Analysis
- As a part of the startup process, PBS registers PostGreSQL processes for the data service with systemd so that these processes can be tracked when we stop PBS.
- This change was done as part of fixing a bug reported on systems that support systemd wherein there was a server panic reported.
- The processes were registered with systemd in pbs init script.
- However, as per the description provided in PP-368, doing it in the init script doesn't seem to be the best idea.
- Below are the changes that we need to do to fix this issue -
- Remove the below logic from the init script.
if [ $is_systemd -eq 1 ] ; then
SYSTEMD_CGROUP=`grep ^cgroup /proc/mounts | grep systemd | head -1 | cut -d ' ' -f2`
if [ ! -d $SYSTEMD_CGROUP/system.slice/pbs.service ] ; then
mkdir -p $SYSTEMD_CGROUP/system.slice/pbs.service
fi
if [ -f ${PBS_HOME}/datastore/postmaster.pid ] ; then
P_PID=`head -n 1 ${PBS_HOME}/datastore/postmaster.pid`
if [ -n "$P_PID" ] ; then
echo $P_PID >> $SYSTEMD_CGROUP/system.slice/pbs.service/tasks
pidlist=`pgrep -P $P_PID`
if [ -n "$pidlist" ] ; then
for PID in $pidlist; do
echo $PID >> $SYSTEMD_CGROUP/system.slice/pbs.service/tasks
done
fi
fi
fi
fi
- Add the below logic to pbs_dataservice script.

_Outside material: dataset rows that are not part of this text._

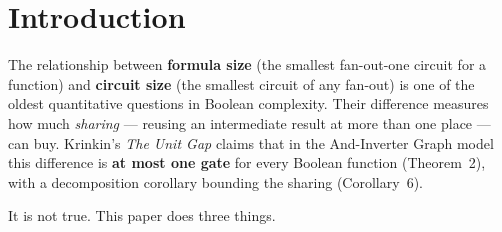 \documentclass[11pt]{article}
\DeclareMathOperator{\gapop}{gap}
\newcommand{\gapx}{\gapop_{\mathrm{XAG}}}
\theoremstyle{plain}
\begin{document}
\begin{abstract}
3). An exhaustive census over the 222 NPN classes of $n = 4$ shows the failure is structural: 72 of
222 classes have $\gapop \ge 2$, the maximum gap 6 attained by three distinct
NPN classes (distinguished by their XAG optima 6/5/3), one of which is parity-4. Finally, the
phenomenon is \textbf{base-dependent}. In the XOR-AND-graph (XAG) basis the unit-gap property holds
for $n \le 4$ (under a separately gated exact-synthesis pipeline whose UNSAT side is not
proof-certified): $\gapx = 0$ for all 256 functions of $n = 3$ and $\gapx \in \{0,1\}$ for all 222
classes of $n = 4$; a directed search over 25{,}373 distinct essential functions of $n = 5$
\textbf{found no separator}: all 25{,}169 gap-decided functions have $\gapx \in \{0,1\}$, and 204
remain unresolved. A replicated MIG census matching Soeken et al.'s published size
distribution bucket by bucket gives an aggregate external cross-check. The large AIG gaps are
consistent with the cost of simulating linear (parity) structure without a native XOR gate.
\end{abstract}

\section{Introduction}

The relationship between \textbf{formula size} (the smallest fan-out-one circuit for a function) and
\textbf{circuit size} (the smallest circuit of any fan-out) is one of the oldest quantitative
questions in Boolean complexity. Their difference measures how much \emph{sharing} --- reusing an
intermediate result at more than one place --- can buy. Krinkin's \emph{The Unit Gap} claims that in
the And-Inverter Graph model this difference is \textbf{at most one gate} for every Boolean function
(Theorem~2), with a decomposition corollary bounding the sharing (Corollary~6).

It is not true. This paper does three things.
\end{document}
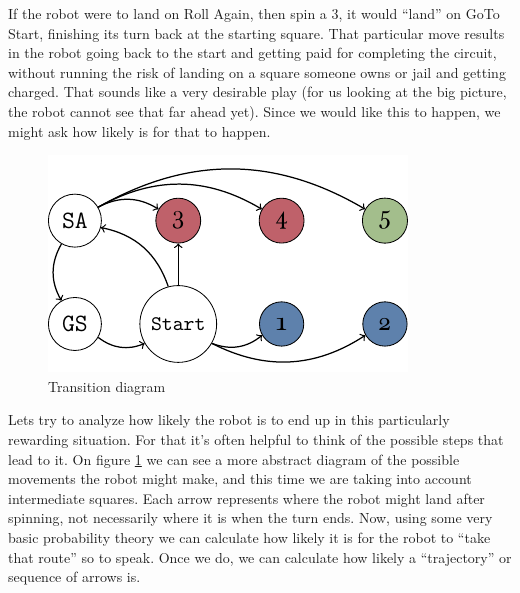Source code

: If the robot were to land on Roll Again, then spin a 3, it 
would ``land'' on GoTo Start, finishing its turn back at the 
starting square. That particular move results in the robot 
going back to the start and getting paid for completing the 
circuit, without running the risk of landing on a square 
someone owns or jail and getting charged. That sounds like a 
very desirable play (for us looking at the big picture, the 
robot cannot see that far ahead yet). Since we would like this 
to happen, we might ask how likely is for that to happen.

\begin{figure}[h]
	\centering
	\includegraphics[width=\textwidth]{img/transicion.pdf}
	\caption{Transition diagram}
	\label{fig:miniopoly-transicion}
\end{figure}

Lets try to analyze how likely the robot is to end up in this 
particularly rewarding situation. For that it's often helpful 
to think of the possible steps that lead to it. On figure 
\ref{fig:miniopoly-transicion} we can see a more abstract 
diagram of the possible movements the robot might make, and 
this time we are taking into account intermediate squares. Each 
arrow represents where the robot might land after spinning, not 
necessarily where it is when the turn ends. Now, using some 
very basic probability theory we can calculate how likely it is 
for the robot to ``take that route'' so to speak. Once we do, 
we can calculate how likely a ``trajectory'' or sequence of 
arrows is.

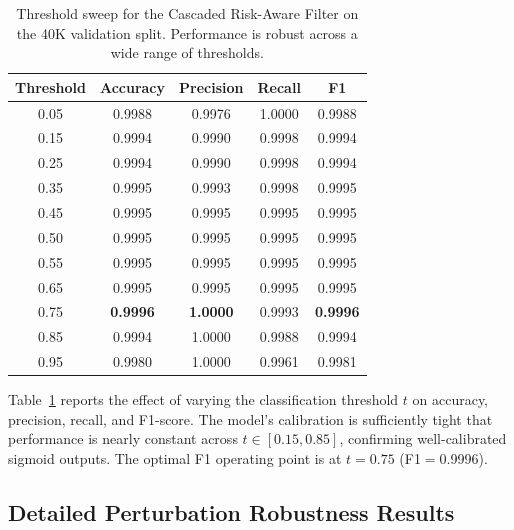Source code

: \documentclass{bmvc2k}
\begin{document}
\begin{table}[H]
\centering
\footnotesize
\vspace{2mm}
\begin{tabular}{@{}c c c c c@{}}
\hline
\textbf{Threshold} & \textbf{Accuracy} & \textbf{Precision} & \textbf{Recall} & \textbf{F1} \\
\hline
0.05 & 0.9988 & 0.9976 & 1.0000 & 0.9988 \\
0.15 & 0.9994 & 0.9990 & 0.9998 & 0.9994 \\
0.25 & 0.9994 & 0.9990 & 0.9998 & 0.9994 \\
0.35 & 0.9995 & 0.9993 & 0.9998 & 0.9995 \\
0.45 & 0.9995 & 0.9995 & 0.9995 & 0.9995 \\
0.50 & 0.9995 & 0.9995 & 0.9995 & 0.9995 \\
0.55 & 0.9995 & 0.9995 & 0.9995 & 0.9995 \\
0.65 & 0.9995 & 0.9995 & 0.9995 & 0.9995 \\
0.75 & \textbf{0.9996} & \textbf{1.0000} & 0.9993 & \textbf{0.9996} \\
0.85 & 0.9994 & 1.0000 & 0.9988 & 0.9994 \\
0.95 & 0.9980 & 1.0000 & 0.9961 & 0.9981 \\
\hline
\end{tabular}
\vspace{3mm}
\caption{Threshold sweep for the Cascaded Risk-Aware Filter on the 40K validation split. Performance is robust across a wide range of thresholds.}
\label{tab:supp-threshold}
\end{table}


Table~\ref{tab:supp-threshold} reports the effect of varying the classification threshold $t$ on accuracy, precision, recall, and F1-score. The model's calibration is sufficiently tight that performance is nearly constant across $t \in [0.15, 0.85]$, confirming well-calibrated sigmoid outputs. The optimal F1 operating point is at $t{=}0.75$ (F1$=$0.9996).

\subsection{Detailed Perturbation Robustness Results}
\label{sec:supp-perturbation}
\end{document}
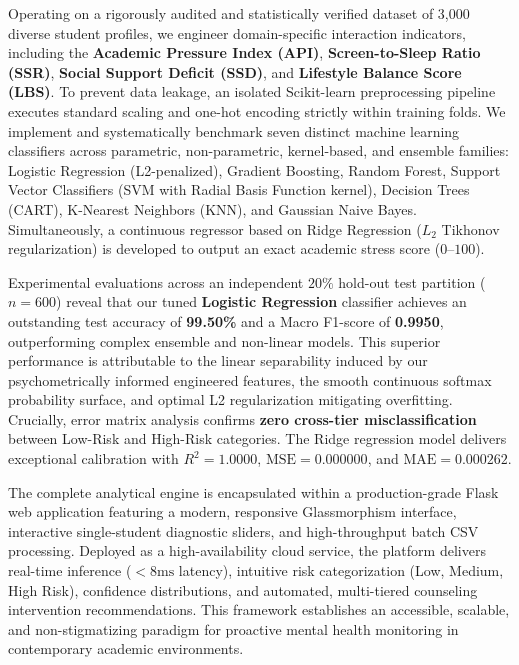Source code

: \documentclass[12pt,a4paper,oneside]{report}
\begin{document}
Operating on a rigorously audited and statistically verified dataset of 3,000 diverse student profiles, we engineer domain-specific interaction indicators, including the \textbf{Academic Pressure Index (API)}, \textbf{Screen-to-Sleep Ratio (SSR)}, \textbf{Social Support Deficit (SSD)}, and \textbf{Lifestyle Balance Score (LBS)}. To prevent data leakage, an isolated Scikit-learn preprocessing pipeline executes standard scaling and one-hot encoding strictly within training folds. We implement and systematically benchmark seven distinct machine learning classifiers across parametric, non-parametric, kernel-based, and ensemble families: Logistic Regression (L2-penalized), Gradient Boosting, Random Forest, Support Vector Classifiers (SVM with Radial Basis Function kernel), Decision Trees (CART), K-Nearest Neighbors (KNN), and Gaussian Naive Bayes. Simultaneously, a continuous regressor based on Ridge Regression ($L_2$ Tikhonov regularization) is developed to output an exact academic stress score ($0$--$100$).

Experimental evaluations across an independent $20\%$ hold-out test partition ($n=600$) reveal that our tuned \textbf{Logistic Regression} classifier achieves an outstanding test accuracy of \textbf{99.50\%} and a Macro F1-score of \textbf{0.9950}, outperforming complex ensemble and non-linear models. This superior performance is attributable to the linear separability induced by our psychometrically informed engineered features, the smooth continuous softmax probability surface, and optimal L2 regularization mitigating overfitting. Crucially, error matrix analysis confirms \textbf{zero cross-tier misclassification} between Low-Risk and High-Risk categories. The Ridge regression model delivers exceptional calibration with $R^2 = 1.0000$, $\text{MSE} = 0.000000$, and $\text{MAE} = 0.000262$. 

The complete analytical engine is encapsulated within a production-grade Flask web application featuring a modern, responsive Glassmorphism interface, interactive single-student diagnostic sliders, and high-throughput batch CSV processing. Deployed as a high-availability cloud service, the platform delivers real-time inference ($<8\text{ms}$ latency), intuitive risk categorization (Low, Medium, High Risk), confidence distributions, and automated, multi-tiered counseling intervention recommendations. This framework establishes an accessible, scalable, and non-stigmatizing paradigm for proactive mental health monitoring in contemporary academic environments.
\end{document}
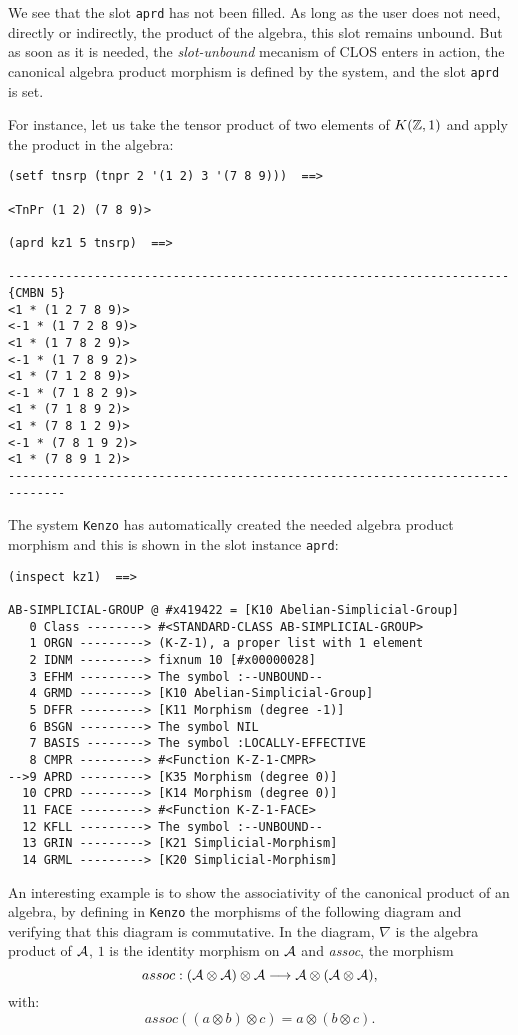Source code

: We see that  the slot {\tt aprd} has not been filled. As long as the user does not  need, directly or indirectly,
the product of the algebra, this slot remains unbound. But as soon as it is needed, the {\em slot-unbound}
mecanism of CLOS enters in action, the canonical algebra product morphism is defined by the system, and the slot
{\tt aprd} is set.\par
For instance, let us take the tensor product of two elements of  $K({{\Bbb Z}}, 1)$ and apply the
product in the algebra:
{\footnotesize\begin{verbatim}
(setf tnsrp (tnpr 2 '(1 2) 3 '(7 8 9)))  ==>

<TnPr (1 2) (7 8 9)>

(aprd kz1 5 tnsrp)  ==>

----------------------------------------------------------------------{CMBN 5}
<1 * (1 2 7 8 9)>
<-1 * (1 7 2 8 9)>
<1 * (1 7 8 2 9)>
<-1 * (1 7 8 9 2)>
<1 * (7 1 2 8 9)>
<-1 * (7 1 8 2 9)>
<1 * (7 1 8 9 2)>
<1 * (7 8 1 2 9)>
<-1 * (7 8 1 9 2)>
<1 * (7 8 9 1 2)>
------------------------------------------------------------------------------
\end{verbatim}}
The system {\tt Kenzo} has automatically created the needed algebra product morphism  and 
this is shown in the slot instance {\tt aprd}:
{\footnotesize\begin{verbatim}
(inspect kz1)  ==>

AB-SIMPLICIAL-GROUP @ #x419422 = [K10 Abelian-Simplicial-Group]
   0 Class --------> #<STANDARD-CLASS AB-SIMPLICIAL-GROUP>
   1 ORGN ---------> (K-Z-1), a proper list with 1 element
   2 IDNM ---------> fixnum 10 [#x00000028]
   3 EFHM ---------> The symbol :--UNBOUND--
   4 GRMD ---------> [K10 Abelian-Simplicial-Group]
   5 DFFR ---------> [K11 Morphism (degree -1)]
   6 BSGN ---------> The symbol NIL
   7 BASIS --------> The symbol :LOCALLY-EFFECTIVE
   8 CMPR ---------> #<Function K-Z-1-CMPR>
-->9 APRD ---------> [K35 Morphism (degree 0)]
  10 CPRD ---------> [K14 Morphism (degree 0)]
  11 FACE ---------> #<Function K-Z-1-FACE>
  12 KFLL ---------> The symbol :--UNBOUND--
  13 GRIN ---------> [K21 Simplicial-Morphism]
  14 GRML ---------> [K20 Simplicial-Morphism]
\end{verbatim}}

An interesting example is to show the associativity of the canonical product of
an algebra, by defining in {\tt Kenzo} the morphisms of the following diagram
and verifying that this diagram is commutative. In the diagram, $\nabla$ is the
algebra product of ${\cal A}$, $1$ is the identity morphism on ${\cal A}$ and
{\em assoc}, the morphism
$$assoc: ({\cal A}\otimes {\cal A}) \otimes {\cal A} \longrightarrow {\cal A} \otimes ({\cal A}\otimes {\cal A}),$$
with:
$$assoc((a\otimes b)\otimes c) = a \otimes (b \otimes c).$$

Below code should be added after confirming that the data service is started successfully.
- Remove the below logic from the init script.
pidof systemd
ret=$?
if [ ${ret} -eq 0 ]; then
SYSTEMD_CGROUP=`grep ^cgroup /proc/mounts | grep systemd | head -1 | cut -d ' ' -f2`
if [ ! -d $SYSTEMD_CGROUP/system.slice/pbs.service ] ; then
mkdir -p $SYSTEMD_CGROUP/system.slice/pbs.service
fi
if [ -f ${PBS_HOME}/datastore/postmaster.pid ] ; then
P_PID=`head -n 1 ${PBS_HOME}/datastore/postmaster.pid`
if [ -n "$P_PID" ] ; then
echo $P_PID >> $SYSTEMD_CGROUP/system.slice/pbs.service/tasks
pidlist=`pgrep -P $P_PID`
if [ -n "$pidlist" ] ; then
for PID in $pidlist; do
echo $PID >> $SYSTEMD_CGROUP/system.slice/pbs.service/tasks
done
fi
fi
fi
fi
- These changes have been tested to be working.
- However, the failover scenario mentioned in the ticket, needs to be reproduced.